Per his Twitter we've offered now.


----------



## Jason Svoboda

__ https://twitter.com/i/web/status/1378566835650621445


----------



## Bingoman

__ https://twitter.com/i/web/status/1380699567117762560Announcing tomorrow at 10am.

D1 offers are:
Northeastern
NJIT
Us
Air Force
American
North Alabama


----------



## Jason Svoboda

He's a Sycamore! Crawford becomes Schertz's first high school recruit. 


__ https://twitter.com/i/web/status/1380898820364582915


----------



## treeman

Welcome aboard Cameron! Looks like a nice athlete with a good frame to build off of.


----------



## TreeTop

Feeling better and better about Kailex returning...

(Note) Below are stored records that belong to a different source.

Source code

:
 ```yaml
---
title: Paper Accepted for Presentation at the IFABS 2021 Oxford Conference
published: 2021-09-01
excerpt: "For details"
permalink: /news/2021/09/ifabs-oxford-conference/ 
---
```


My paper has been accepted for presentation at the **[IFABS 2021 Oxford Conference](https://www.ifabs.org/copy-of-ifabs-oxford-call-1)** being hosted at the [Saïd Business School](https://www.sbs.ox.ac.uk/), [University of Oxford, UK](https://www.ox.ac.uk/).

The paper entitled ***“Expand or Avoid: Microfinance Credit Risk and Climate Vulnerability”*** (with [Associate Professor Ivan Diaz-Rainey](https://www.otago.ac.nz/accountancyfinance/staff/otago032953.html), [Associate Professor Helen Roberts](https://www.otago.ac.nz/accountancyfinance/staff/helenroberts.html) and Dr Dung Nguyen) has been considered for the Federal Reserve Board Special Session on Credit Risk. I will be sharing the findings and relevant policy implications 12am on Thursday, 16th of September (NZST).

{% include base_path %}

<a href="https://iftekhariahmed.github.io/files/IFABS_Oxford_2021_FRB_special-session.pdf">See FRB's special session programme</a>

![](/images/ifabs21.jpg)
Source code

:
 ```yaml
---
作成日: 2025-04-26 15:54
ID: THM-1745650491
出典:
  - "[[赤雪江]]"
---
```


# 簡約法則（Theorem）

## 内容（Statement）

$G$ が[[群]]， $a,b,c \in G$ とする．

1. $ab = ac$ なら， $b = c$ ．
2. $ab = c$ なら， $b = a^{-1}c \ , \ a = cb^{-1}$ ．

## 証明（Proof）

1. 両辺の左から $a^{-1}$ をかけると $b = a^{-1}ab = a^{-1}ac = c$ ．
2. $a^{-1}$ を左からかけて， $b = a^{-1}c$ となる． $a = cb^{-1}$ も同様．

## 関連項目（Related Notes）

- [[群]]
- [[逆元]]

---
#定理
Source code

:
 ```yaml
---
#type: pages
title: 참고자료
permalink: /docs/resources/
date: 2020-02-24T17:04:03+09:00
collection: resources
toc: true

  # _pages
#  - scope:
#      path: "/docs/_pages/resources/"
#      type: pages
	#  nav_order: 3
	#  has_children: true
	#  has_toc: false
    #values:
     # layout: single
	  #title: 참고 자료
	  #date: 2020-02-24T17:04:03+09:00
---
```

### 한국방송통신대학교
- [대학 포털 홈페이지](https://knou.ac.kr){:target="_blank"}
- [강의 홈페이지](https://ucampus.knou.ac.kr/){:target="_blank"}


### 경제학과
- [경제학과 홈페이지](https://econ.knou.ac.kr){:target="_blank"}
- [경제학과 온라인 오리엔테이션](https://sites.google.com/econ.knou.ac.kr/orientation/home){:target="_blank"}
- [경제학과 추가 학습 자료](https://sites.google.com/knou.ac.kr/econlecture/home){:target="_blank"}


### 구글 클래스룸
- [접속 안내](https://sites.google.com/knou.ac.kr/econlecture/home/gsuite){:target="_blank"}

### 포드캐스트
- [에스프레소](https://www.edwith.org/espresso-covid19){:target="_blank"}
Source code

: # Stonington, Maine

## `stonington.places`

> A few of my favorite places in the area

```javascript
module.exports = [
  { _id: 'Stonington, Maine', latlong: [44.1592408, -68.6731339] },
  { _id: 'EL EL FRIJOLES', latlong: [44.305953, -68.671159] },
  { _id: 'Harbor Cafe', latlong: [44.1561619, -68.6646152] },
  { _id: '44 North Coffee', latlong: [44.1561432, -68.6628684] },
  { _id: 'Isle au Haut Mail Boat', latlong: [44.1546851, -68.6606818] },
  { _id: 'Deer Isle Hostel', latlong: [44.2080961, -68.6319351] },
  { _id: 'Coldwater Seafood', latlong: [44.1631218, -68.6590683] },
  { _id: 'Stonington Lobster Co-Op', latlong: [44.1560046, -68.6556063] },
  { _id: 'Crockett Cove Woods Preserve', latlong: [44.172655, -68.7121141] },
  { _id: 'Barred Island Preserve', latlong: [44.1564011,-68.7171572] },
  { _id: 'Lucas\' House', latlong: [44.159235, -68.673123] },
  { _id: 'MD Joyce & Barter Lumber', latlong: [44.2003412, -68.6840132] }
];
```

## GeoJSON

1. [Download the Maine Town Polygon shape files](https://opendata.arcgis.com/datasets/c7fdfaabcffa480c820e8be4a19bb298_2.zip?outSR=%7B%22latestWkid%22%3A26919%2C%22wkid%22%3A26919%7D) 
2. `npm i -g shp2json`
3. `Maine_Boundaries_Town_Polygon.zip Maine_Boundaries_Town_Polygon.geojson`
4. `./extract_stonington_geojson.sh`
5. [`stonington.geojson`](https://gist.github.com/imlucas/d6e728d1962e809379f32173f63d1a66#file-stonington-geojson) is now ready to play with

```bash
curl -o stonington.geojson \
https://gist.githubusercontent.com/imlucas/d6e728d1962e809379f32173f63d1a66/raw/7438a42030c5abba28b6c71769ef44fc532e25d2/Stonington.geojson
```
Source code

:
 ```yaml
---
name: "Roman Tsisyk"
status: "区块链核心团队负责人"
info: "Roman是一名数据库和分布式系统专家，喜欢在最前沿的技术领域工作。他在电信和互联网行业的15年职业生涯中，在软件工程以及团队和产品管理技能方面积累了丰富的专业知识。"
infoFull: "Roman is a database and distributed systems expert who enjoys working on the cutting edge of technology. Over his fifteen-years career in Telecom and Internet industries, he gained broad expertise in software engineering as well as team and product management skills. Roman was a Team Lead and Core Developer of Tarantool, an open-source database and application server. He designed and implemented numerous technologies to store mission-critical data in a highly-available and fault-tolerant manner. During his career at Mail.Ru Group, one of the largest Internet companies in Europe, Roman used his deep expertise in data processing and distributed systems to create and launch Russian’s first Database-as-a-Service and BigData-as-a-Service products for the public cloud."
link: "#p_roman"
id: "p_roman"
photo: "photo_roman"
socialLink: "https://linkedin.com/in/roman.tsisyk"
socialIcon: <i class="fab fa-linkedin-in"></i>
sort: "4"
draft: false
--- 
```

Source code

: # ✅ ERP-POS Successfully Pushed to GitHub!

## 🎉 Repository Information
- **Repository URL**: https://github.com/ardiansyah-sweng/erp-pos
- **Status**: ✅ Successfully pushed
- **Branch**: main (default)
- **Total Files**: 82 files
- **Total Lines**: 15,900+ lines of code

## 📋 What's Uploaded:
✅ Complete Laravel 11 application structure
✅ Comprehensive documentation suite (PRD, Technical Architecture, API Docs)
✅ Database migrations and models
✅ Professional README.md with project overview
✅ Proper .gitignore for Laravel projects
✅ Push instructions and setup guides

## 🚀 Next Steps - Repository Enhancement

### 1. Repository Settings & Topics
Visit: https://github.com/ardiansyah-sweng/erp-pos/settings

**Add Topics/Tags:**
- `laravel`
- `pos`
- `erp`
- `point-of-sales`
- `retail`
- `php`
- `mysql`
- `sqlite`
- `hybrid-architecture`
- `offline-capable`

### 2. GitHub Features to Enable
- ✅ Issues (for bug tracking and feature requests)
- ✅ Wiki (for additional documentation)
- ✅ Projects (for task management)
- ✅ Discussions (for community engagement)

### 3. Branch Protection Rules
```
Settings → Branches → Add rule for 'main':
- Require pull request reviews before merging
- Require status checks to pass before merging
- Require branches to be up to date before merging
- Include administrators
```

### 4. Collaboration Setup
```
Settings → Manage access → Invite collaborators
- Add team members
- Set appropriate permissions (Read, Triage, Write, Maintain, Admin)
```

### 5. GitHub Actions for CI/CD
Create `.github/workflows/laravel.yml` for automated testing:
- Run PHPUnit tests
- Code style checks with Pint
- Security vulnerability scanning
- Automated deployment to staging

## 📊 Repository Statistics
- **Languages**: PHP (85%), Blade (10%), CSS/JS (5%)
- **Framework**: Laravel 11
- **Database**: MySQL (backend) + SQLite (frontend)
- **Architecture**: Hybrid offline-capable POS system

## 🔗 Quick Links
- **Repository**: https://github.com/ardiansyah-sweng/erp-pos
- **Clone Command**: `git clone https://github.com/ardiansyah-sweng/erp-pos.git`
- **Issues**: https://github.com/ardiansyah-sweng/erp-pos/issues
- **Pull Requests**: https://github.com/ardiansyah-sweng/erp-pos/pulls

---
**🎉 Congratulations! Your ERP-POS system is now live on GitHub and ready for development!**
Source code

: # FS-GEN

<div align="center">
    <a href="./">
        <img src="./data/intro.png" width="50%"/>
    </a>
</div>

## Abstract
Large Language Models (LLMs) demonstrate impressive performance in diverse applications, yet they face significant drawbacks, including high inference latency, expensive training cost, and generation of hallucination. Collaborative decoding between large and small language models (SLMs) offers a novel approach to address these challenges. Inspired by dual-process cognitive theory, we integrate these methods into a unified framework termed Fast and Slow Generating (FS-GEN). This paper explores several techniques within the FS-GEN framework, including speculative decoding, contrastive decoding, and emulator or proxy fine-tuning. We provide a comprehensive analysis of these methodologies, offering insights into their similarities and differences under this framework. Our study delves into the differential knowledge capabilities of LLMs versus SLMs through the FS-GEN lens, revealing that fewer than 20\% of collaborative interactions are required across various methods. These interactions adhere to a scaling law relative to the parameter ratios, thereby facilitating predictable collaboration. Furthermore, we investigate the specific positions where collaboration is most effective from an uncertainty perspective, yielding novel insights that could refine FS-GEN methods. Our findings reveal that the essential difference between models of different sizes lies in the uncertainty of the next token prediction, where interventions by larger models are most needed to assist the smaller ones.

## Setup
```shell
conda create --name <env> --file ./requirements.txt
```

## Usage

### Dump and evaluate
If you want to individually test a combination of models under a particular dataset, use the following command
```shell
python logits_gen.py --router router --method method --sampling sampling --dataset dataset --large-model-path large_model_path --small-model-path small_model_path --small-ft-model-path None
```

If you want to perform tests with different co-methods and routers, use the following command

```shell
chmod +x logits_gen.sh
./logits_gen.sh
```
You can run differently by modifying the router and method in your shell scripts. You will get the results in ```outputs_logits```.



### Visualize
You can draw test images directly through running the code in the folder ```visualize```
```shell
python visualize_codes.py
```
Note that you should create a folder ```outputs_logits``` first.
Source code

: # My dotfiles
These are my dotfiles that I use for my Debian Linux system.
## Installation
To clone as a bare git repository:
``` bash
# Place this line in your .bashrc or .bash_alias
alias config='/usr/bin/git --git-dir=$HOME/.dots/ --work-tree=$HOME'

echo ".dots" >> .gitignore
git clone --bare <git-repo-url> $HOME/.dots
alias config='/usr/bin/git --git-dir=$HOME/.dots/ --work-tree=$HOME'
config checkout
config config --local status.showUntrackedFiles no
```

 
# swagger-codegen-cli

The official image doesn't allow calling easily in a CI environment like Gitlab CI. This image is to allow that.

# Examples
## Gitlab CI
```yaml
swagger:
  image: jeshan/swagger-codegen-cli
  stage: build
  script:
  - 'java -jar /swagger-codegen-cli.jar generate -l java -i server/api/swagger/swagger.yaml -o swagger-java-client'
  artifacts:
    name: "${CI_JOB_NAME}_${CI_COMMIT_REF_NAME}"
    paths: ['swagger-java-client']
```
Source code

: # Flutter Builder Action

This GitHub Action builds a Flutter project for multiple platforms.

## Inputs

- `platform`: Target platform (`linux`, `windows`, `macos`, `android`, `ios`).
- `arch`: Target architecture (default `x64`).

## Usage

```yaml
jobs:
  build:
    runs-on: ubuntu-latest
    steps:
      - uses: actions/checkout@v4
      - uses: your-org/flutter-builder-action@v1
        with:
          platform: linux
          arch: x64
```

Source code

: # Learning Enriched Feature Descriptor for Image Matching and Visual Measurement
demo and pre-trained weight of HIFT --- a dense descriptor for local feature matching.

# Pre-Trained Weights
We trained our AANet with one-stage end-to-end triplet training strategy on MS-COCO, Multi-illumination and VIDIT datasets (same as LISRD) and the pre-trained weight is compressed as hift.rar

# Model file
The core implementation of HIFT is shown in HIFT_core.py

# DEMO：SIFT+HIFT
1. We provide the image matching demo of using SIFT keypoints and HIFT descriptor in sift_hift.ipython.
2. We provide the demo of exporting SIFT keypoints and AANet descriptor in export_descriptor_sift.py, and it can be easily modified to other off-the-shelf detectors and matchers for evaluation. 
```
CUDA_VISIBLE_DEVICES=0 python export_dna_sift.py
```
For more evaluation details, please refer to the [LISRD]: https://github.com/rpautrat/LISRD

__ https://twitter.com/i/web/status/1380919923153768457


----------



## BrokerZ

Welcome to the family, Cam! Congrats to the coaching staff for signing their first high school recruit, too.


----------



## bluestreak

Imagine Graves contacts helped here


----------



## Bluethunder

Not that I’ve seen thousands of these videos but that was probably the most polished, thoughtful video I’ve seen. Very poised young man. Welcome to the family Tree!


----------



## Bluethunder

This was written about Cameron around the start of his junior year.

“As soon as the Alabama Fall Preview was over, we told you to buy stock in Cam Crawford. Like now. Right now. The 6-foot-4 wing man has as high of a ceiling of any junior that we saw from our Alabama group. He kept defenders on their toes with his shooting and slashing abilities throughout the day. With his long and lanky frame, Crawford can get by defenders with ease. He has the ability to glide through the air and finish at the rim, while also knocking down shots from behind the three-point line. I think Crawford is one of the biggest sleepers in Alabama's 2021 class. Keep an eye on him moving into the high school season. - Garrett Tucker”


----------



## Bluethunder

Same author/website, written around the same time. 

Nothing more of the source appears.